EXERCISE DETAILS:
Using the records below, write out the line with "- Launch the Discovery process" and each line after it through the final one, exactly, and only those.

§ §

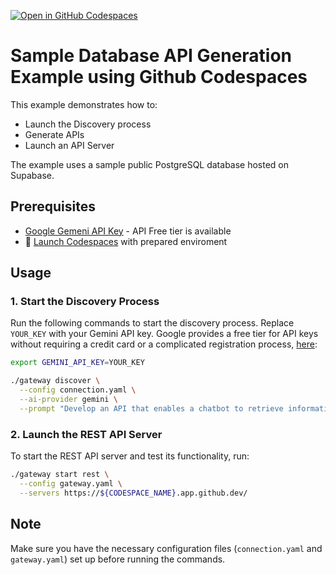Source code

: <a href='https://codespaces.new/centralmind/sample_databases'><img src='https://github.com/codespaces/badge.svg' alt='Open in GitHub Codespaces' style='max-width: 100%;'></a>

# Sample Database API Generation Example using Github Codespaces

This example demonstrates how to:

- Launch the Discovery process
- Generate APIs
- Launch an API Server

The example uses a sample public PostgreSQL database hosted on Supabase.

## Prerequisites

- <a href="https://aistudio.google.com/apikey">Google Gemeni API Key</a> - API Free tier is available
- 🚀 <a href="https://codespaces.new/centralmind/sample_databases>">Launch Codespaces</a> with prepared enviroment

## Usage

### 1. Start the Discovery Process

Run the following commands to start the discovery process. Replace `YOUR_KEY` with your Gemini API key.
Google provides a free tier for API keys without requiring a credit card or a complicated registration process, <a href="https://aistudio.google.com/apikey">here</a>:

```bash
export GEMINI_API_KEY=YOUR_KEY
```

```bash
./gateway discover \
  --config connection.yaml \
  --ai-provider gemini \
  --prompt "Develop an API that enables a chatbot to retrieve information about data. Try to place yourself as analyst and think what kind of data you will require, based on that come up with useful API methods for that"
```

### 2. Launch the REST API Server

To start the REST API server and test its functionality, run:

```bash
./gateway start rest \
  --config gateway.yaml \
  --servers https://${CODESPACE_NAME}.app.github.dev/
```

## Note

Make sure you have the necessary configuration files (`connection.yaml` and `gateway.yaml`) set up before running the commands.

§ §

ANSWER BOX:
- Launch the Discovery process
- Generate APIs
- Launch an API Server

The example uses a sample public PostgreSQL database hosted on Supabase.

## Prerequisites

- <a href="https://aistudio.google.com/apikey">Google Gemeni API Key</a> - API Free tier is available
- 🚀 <a href="https://codespaces.new/centralmind/sample_databases>">Launch Codespaces</a> with prepared enviroment

## Usage

### 1. Start the Discovery Process

Run the following commands to start the discovery process. Replace `YOUR_KEY` with your Gemini API key.
Google provides a free tier for API keys without requiring a credit card or a complicated registration process, <a href="https://aistudio.google.com/apikey">here</a>:

```bash
export GEMINI_API_KEY=YOUR_KEY
```

```bash
./gateway discover \
  --config connection.yaml \
  --ai-provider gemini \
  --prompt "Develop an API that enables a chatbot to retrieve information about data. Try to place yourself as analyst and think what kind of data you will require, based on that come up with useful API methods for that"
```

### 2. Launch the REST API Server

To start the REST API server and test its functionality, run:

```bash
./gateway start rest \
  --config gateway.yaml \
  --servers https://${CODESPACE_NAME}.app.github.dev/
```

## Note

Make sure you have the necessary configuration files (`connection.yaml` and `gateway.yaml`) set up before running the commands.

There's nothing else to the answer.